According to another embodiment of the present disclosure, there is also provided an electronic device. For example, the electronic device may be a mobile phone, a computer, a digital broadcast terminal, a messaging device, a game console, a tablet device, a medical device, an exercise device, a personal digital assistant, and the like. The electronic device comprises a liquid crystal display assembly as provided in the embodiments of fig. 1 or fig. 2 above.

Other embodiments of the disclosure will be apparent to those skilled in the art from consideration of the specification and practice of the disclosure disclosed herein. This application is intended to cover any variations, uses, or adaptations of the disclosure following, in general, the principles of the disclosure and including such departures from the present disclosure as come within known or customary practice within the art to which the disclosure pertains. It is intended that the specification and examples be considered as exemplary only, with a true scope and spirit of the disclosure being indicated by the following claims.

it will be understood that the present disclosure is not limited to the precise arrangements described above and shown in the drawings and that various modifications and changes may be made without departing from the scope thereof.
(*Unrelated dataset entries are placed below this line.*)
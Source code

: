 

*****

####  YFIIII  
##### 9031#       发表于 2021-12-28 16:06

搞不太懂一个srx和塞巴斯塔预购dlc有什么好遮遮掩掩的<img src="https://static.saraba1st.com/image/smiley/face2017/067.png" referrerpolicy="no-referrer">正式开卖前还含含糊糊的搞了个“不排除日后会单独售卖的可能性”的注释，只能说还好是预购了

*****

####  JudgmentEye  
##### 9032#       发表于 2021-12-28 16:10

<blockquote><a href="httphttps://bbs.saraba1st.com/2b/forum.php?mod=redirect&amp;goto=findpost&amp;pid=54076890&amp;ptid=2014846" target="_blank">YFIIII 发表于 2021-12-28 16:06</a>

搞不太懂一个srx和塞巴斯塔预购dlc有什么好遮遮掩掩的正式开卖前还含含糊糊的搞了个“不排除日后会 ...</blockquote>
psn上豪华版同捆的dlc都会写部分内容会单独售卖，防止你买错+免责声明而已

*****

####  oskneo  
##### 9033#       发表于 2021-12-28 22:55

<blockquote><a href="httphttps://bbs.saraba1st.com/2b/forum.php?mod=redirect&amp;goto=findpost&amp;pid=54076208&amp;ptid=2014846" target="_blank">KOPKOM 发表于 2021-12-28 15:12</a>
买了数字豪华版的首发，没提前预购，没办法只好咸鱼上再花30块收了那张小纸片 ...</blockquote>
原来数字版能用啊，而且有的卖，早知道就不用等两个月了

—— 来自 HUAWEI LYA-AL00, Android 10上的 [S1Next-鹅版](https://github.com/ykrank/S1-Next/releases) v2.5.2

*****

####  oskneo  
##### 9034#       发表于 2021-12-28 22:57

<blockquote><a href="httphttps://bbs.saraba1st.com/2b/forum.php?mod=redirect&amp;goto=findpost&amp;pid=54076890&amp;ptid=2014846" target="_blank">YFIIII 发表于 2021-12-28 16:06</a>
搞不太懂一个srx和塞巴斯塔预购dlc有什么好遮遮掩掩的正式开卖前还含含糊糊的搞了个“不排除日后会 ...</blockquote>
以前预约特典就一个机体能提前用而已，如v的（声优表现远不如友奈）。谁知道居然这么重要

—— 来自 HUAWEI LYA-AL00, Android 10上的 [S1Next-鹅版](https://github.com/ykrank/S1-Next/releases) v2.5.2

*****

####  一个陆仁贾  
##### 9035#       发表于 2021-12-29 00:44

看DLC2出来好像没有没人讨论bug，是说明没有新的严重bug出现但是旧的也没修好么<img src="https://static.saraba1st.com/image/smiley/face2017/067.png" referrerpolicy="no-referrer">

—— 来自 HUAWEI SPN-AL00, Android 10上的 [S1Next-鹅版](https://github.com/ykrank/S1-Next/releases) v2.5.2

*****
The scope of the present disclosure is limited only by the appended claims.

Claims (8)

1. a liquid crystal display assembly, comprising: the liquid crystal display panel comprises an upper substrate, a lower substrate arranged in parallel relative to the upper substrate, a liquid crystal layer sealed between the upper substrate and the lower substrate, an upper polarizer attached to one surface of the upper substrate, which is not adjacent to the liquid crystal layer, and a lower polarizer attached to one surface of the lower substrate, which is not adjacent to the liquid crystal layer;

The liquid crystal display assembly further includes: the system comprises at least one light sensor and a control chip, wherein the light sensor is used for collecting the brightness of environment light;

the at least one optical sensor is arranged between the upper polarizer and the lower polarizer;

each light sensor is electrically connected with the control chip respectively and comprises a light-sensitive element, the light-sensitive element is arranged towards one side of the upper polaroid, and the light-sensitive element is made of transparent materials;

The upper substrate comprises an upper glass substrate and a color filter CF;

the CF comprises pixel color blocks and a black matrix distributed among the pixel color blocks;

The at least one light sensor is arranged on the black matrix;

the number of the optical sensors is n, the n optical sensors are uniformly and dispersedly distributed, and n is larger than or equal to 2.
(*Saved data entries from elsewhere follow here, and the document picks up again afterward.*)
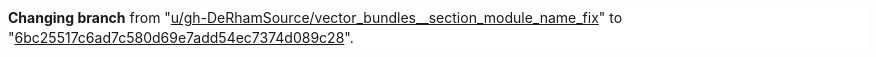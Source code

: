 **Changing branch** from "[u/gh-DeRhamSource/vector_bundles__section_module_name_fix](https://github.com/sagemath/sagetrac-mirror/tree/u/gh-DeRhamSource/vector_bundles__section_module_name_fix)" to "[6bc25517c6ad7c580d69e7add54ec7374d089c28](https://github.com/sagemath/sagetrac-mirror/commit/6bc25517c6ad7c580d69e7add54ec7374d089c28)".
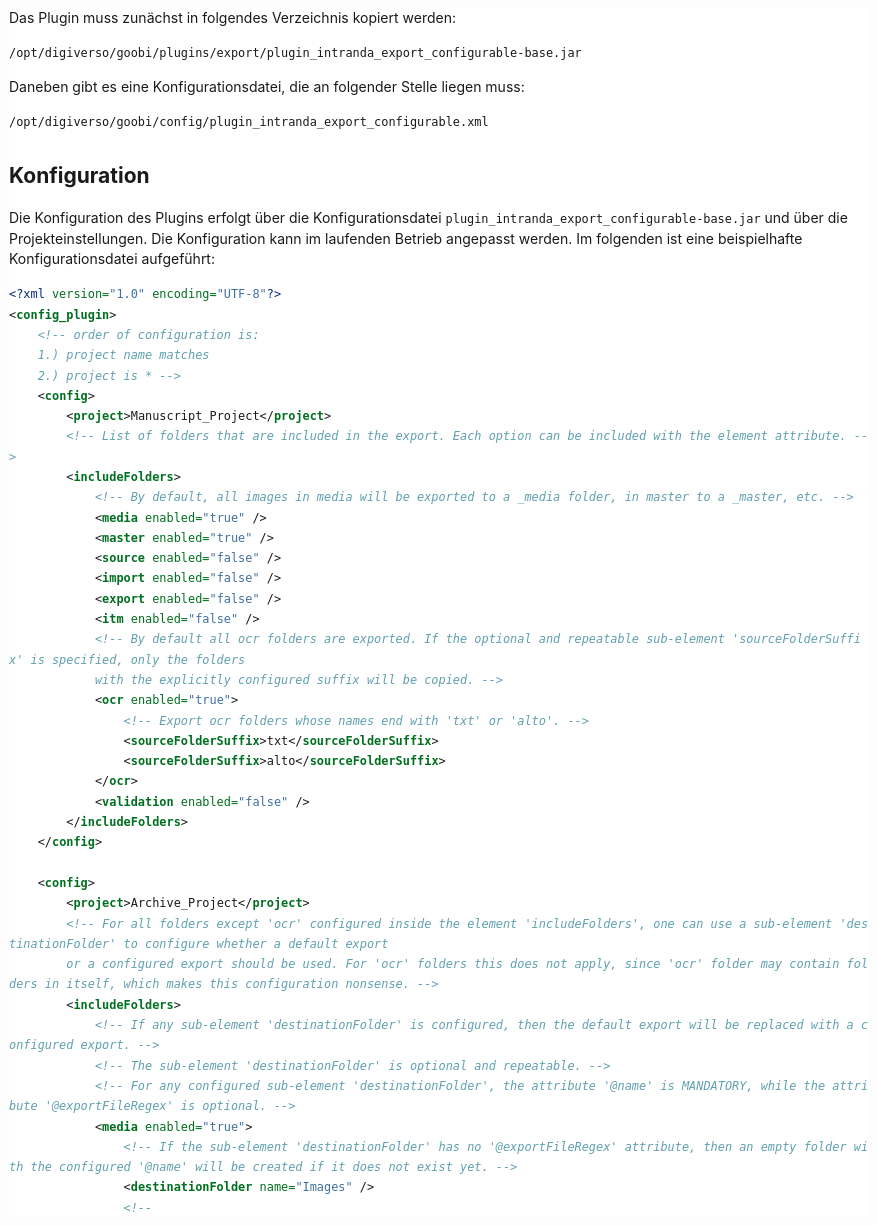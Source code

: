 Das Plugin muss zunächst in folgendes Verzeichnis kopiert werden:

```bash
/opt/digiverso/goobi/plugins/export/plugin_intranda_export_configurable-base.jar
```

Daneben gibt es eine Konfigurationsdatei, die an folgender Stelle liegen muss:

```bash
/opt/digiverso/goobi/config/plugin_intranda_export_configurable.xml
```


## Konfiguration
Die Konfiguration des Plugins erfolgt über die Konfigurationsdatei `plugin_intranda_export_configurable-base.jar` und über die Projekteinstellungen. Die Konfiguration kann im laufenden Betrieb angepasst werden. Im folgenden ist eine beispielhafte Konfigurationsdatei aufgeführt:

```xml
<?xml version="1.0" encoding="UTF-8"?>
<config_plugin>
	<!-- order of configuration is: 
	1.) project name matches 
	2.) project is * -->
	<config>
		<project>Manuscript_Project</project>
		<!-- List of folders that are included in the export. Each option can be included with the element attribute. -->
		<includeFolders>
			<!-- By default, all images in media will be exported to a _media folder, in master to a _master, etc. -->
			<media enabled="true" />
			<master enabled="true" />
			<source enabled="false" />
			<import enabled="false" />
			<export enabled="false" />
			<itm enabled="false" />
			<!-- By default all ocr folders are exported. If the optional and repeatable sub-element 'sourceFolderSuffix' is specified, only the folders 
			with the explicitly configured suffix will be copied. -->
			<ocr enabled="true">
				<!-- Export ocr folders whose names end with 'txt' or 'alto'. -->
				<sourceFolderSuffix>txt</sourceFolderSuffix>
				<sourceFolderSuffix>alto</sourceFolderSuffix>
			</ocr>
			<validation enabled="false" />
		</includeFolders>
	</config>
	
	<config>
		<project>Archive_Project</project>
		<!-- For all folders except 'ocr' configured inside the element 'includeFolders', one can use a sub-element 'destinationFolder' to configure whether a default export
		or a configured export should be used. For 'ocr' folders this does not apply, since 'ocr' folder may contain folders in itself, which makes this configuration nonsense. -->
		<includeFolders>
			<!-- If any sub-element 'destinationFolder' is configured, then the default export will be replaced with a configured export. -->
			<!-- The sub-element 'destinationFolder' is optional and repeatable. -->
			<!-- For any configured sub-element 'destinationFolder', the attribute '@name' is MANDATORY, while the attribute '@exportFileRegex' is optional. -->
			<media enabled="true">
				<!-- If the sub-element 'destinationFolder' has no '@exportFileRegex' attribute, then an empty folder with the configured '@name' will be created if it does not exist yet. -->
				<destinationFolder name="Images" />
				<!--
```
2. the liquid crystal display assembly of claim 1, wherein a lower surface of the upper glass substrate is adjacent to the liquid crystal layer;

The CF is attached to the upper surface of the upper glass substrate.

3. The liquid crystal display assembly of claim 2, wherein the light sensor is connected to the control chip by a wire, the wire also being disposed on the black matrix.
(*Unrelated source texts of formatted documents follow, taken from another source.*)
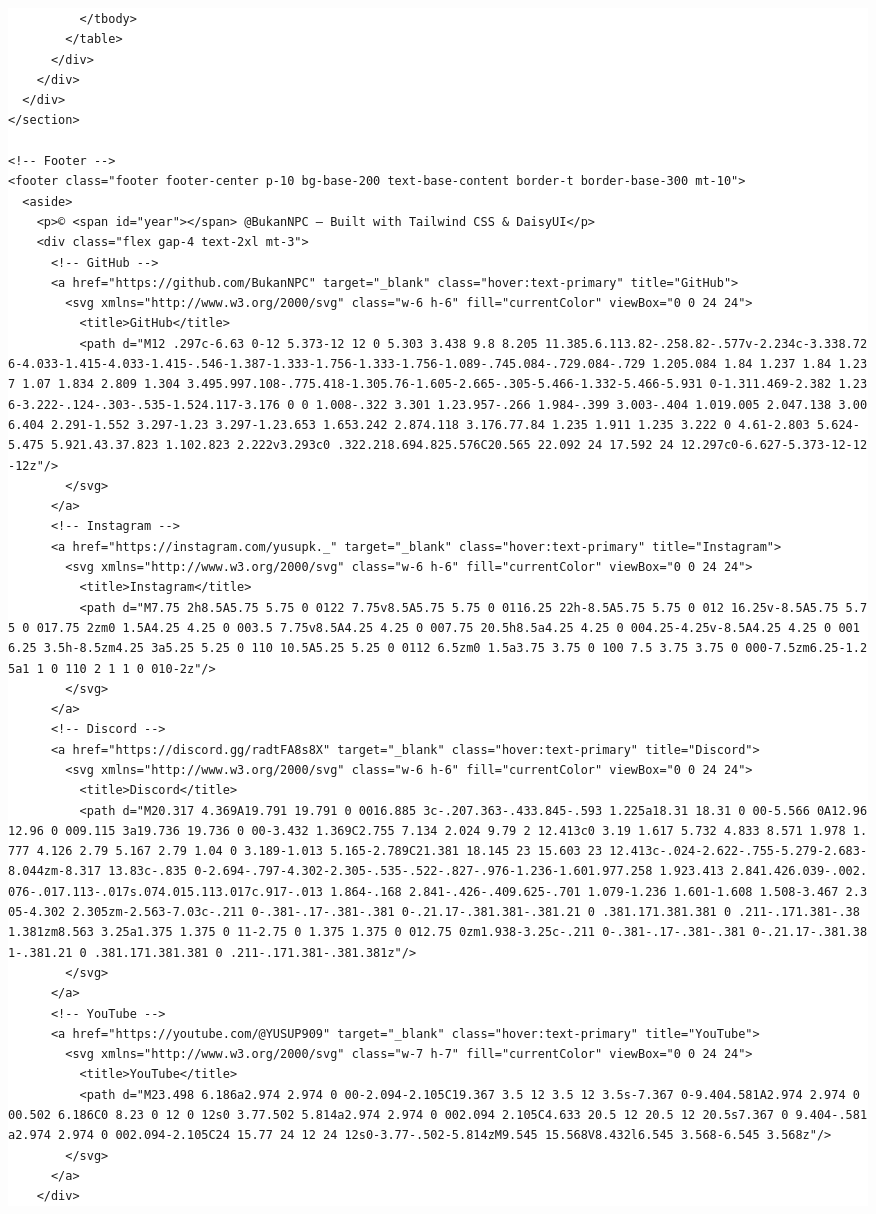               </tbody>
            </table>
          </div>
        </div>
      </div>
    </section>

    <!-- Footer -->
    <footer class="footer footer-center p-10 bg-base-200 text-base-content border-t border-base-300 mt-10">
      <aside>
        <p>© <span id="year"></span> @BukanNPC — Built with Tailwind CSS & DaisyUI</p>
        <div class="flex gap-4 text-2xl mt-3">
          <!-- GitHub -->
          <a href="https://github.com/BukanNPC" target="_blank" class="hover:text-primary" title="GitHub">
            <svg xmlns="http://www.w3.org/2000/svg" class="w-6 h-6" fill="currentColor" viewBox="0 0 24 24">
              <title>GitHub</title>
              <path d="M12 .297c-6.63 0-12 5.373-12 12 0 5.303 3.438 9.8 8.205 11.385.6.113.82-.258.82-.577v-2.234c-3.338.726-4.033-1.415-4.033-1.415-.546-1.387-1.333-1.756-1.333-1.756-1.089-.745.084-.729.084-.729 1.205.084 1.84 1.237 1.84 1.237 1.07 1.834 2.809 1.304 3.495.997.108-.775.418-1.305.76-1.605-2.665-.305-5.466-1.332-5.466-5.931 0-1.311.469-2.382 1.236-3.222-.124-.303-.535-1.524.117-3.176 0 0 1.008-.322 3.301 1.23.957-.266 1.984-.399 3.003-.404 1.019.005 2.047.138 3.006.404 2.291-1.552 3.297-1.23 3.297-1.23.653 1.653.242 2.874.118 3.176.77.84 1.235 1.911 1.235 3.222 0 4.61-2.803 5.624-5.475 5.921.43.37.823 1.102.823 2.222v3.293c0 .322.218.694.825.576C20.565 22.092 24 17.592 24 12.297c0-6.627-5.373-12-12-12z"/>
            </svg>
          </a>
          <!-- Instagram -->
          <a href="https://instagram.com/yusupk._" target="_blank" class="hover:text-primary" title="Instagram">
            <svg xmlns="http://www.w3.org/2000/svg" class="w-6 h-6" fill="currentColor" viewBox="0 0 24 24">
              <title>Instagram</title>
              <path d="M7.75 2h8.5A5.75 5.75 0 0122 7.75v8.5A5.75 5.75 0 0116.25 22h-8.5A5.75 5.75 0 012 16.25v-8.5A5.75 5.75 0 017.75 2zm0 1.5A4.25 4.25 0 003.5 7.75v8.5A4.25 4.25 0 007.75 20.5h8.5a4.25 4.25 0 004.25-4.25v-8.5A4.25 4.25 0 0016.25 3.5h-8.5zm4.25 3a5.25 5.25 0 110 10.5A5.25 5.25 0 0112 6.5zm0 1.5a3.75 3.75 0 100 7.5 3.75 3.75 0 000-7.5zm6.25-1.25a1 1 0 110 2 1 1 0 010-2z"/>
            </svg>
          </a>
          <!-- Discord -->
          <a href="https://discord.gg/radtFA8s8X" target="_blank" class="hover:text-primary" title="Discord">
            <svg xmlns="http://www.w3.org/2000/svg" class="w-6 h-6" fill="currentColor" viewBox="0 0 24 24">
              <title>Discord</title>
              <path d="M20.317 4.369A19.791 19.791 0 0016.885 3c-.207.363-.433.845-.593 1.225a18.31 18.31 0 00-5.566 0A12.96 12.96 0 009.115 3a19.736 19.736 0 00-3.432 1.369C2.755 7.134 2.024 9.79 2 12.413c0 3.19 1.617 5.732 4.833 8.571 1.978 1.777 4.126 2.79 5.167 2.79 1.04 0 3.189-1.013 5.165-2.789C21.381 18.145 23 15.603 23 12.413c-.024-2.622-.755-5.279-2.683-8.044zm-8.317 13.83c-.835 0-2.694-.797-4.302-2.305-.535-.522-.827-.976-1.236-1.601.977.258 1.923.413 2.841.426.039-.002.076-.017.113-.017s.074.015.113.017c.917-.013 1.864-.168 2.841-.426-.409.625-.701 1.079-1.236 1.601-1.608 1.508-3.467 2.305-4.302 2.305zm-2.563-7.03c-.211 0-.381-.17-.381-.381 0-.21.17-.381.381-.381.21 0 .381.171.381.381 0 .211-.171.381-.381.381zm8.563 3.25a1.375 1.375 0 11-2.75 0 1.375 1.375 0 012.75 0zm1.938-3.25c-.211 0-.381-.17-.381-.381 0-.21.17-.381.381-.381.21 0 .381.171.381.381 0 .211-.171.381-.381.381z"/>
            </svg>
          </a>
          <!-- YouTube -->
          <a href="https://youtube.com/@YUSUP909" target="_blank" class="hover:text-primary" title="YouTube">
            <svg xmlns="http://www.w3.org/2000/svg" class="w-7 h-7" fill="currentColor" viewBox="0 0 24 24">
              <title>YouTube</title>
              <path d="M23.498 6.186a2.974 2.974 0 00-2.094-2.105C19.367 3.5 12 3.5 12 3.5s-7.367 0-9.404.581A2.974 2.974 0 00.502 6.186C0 8.23 0 12 0 12s0 3.77.502 5.814a2.974 2.974 0 002.094 2.105C4.633 20.5 12 20.5 12 20.5s7.367 0 9.404-.581a2.974 2.974 0 002.094-2.105C24 15.77 24 12 24 12s0-3.77-.502-5.814zM9.545 15.568V8.432l6.545 3.568-6.545 3.568z"/>
            </svg>
          </a>
        </div>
4. The liquid crystal display device of claim 1, wherein the lower substrate comprises: a lower glass substrate and a thin film transistor TFT array;

The upper surface of the lower glass substrate is adjacent to the liquid crystal layer;

The TFT array is arranged on the upper surface of the lower glass substrate.

5. the liquid crystal display assembly of claim 1, wherein the photosensitive element is any one of a photoresistor, a photodiode, a phototransistor, and a silicon photocell.

6. the liquid crystal display assembly of any of claims 1 to 4, further comprising: at least one backlight source;

The at least one backlight source is electrically connected with the control chip.

7. The liquid crystal display assembly of claim 6,

The display area corresponding to the liquid crystal display assembly is divided into m display blocks, each display block is correspondingly provided with at least one backlight source, each display block is correspondingly provided with at least one optical sensor, and m is larger than or equal to 2.

8. An electronic device characterized in that it comprises a liquid crystal display module according to any one of claims 1 to 7.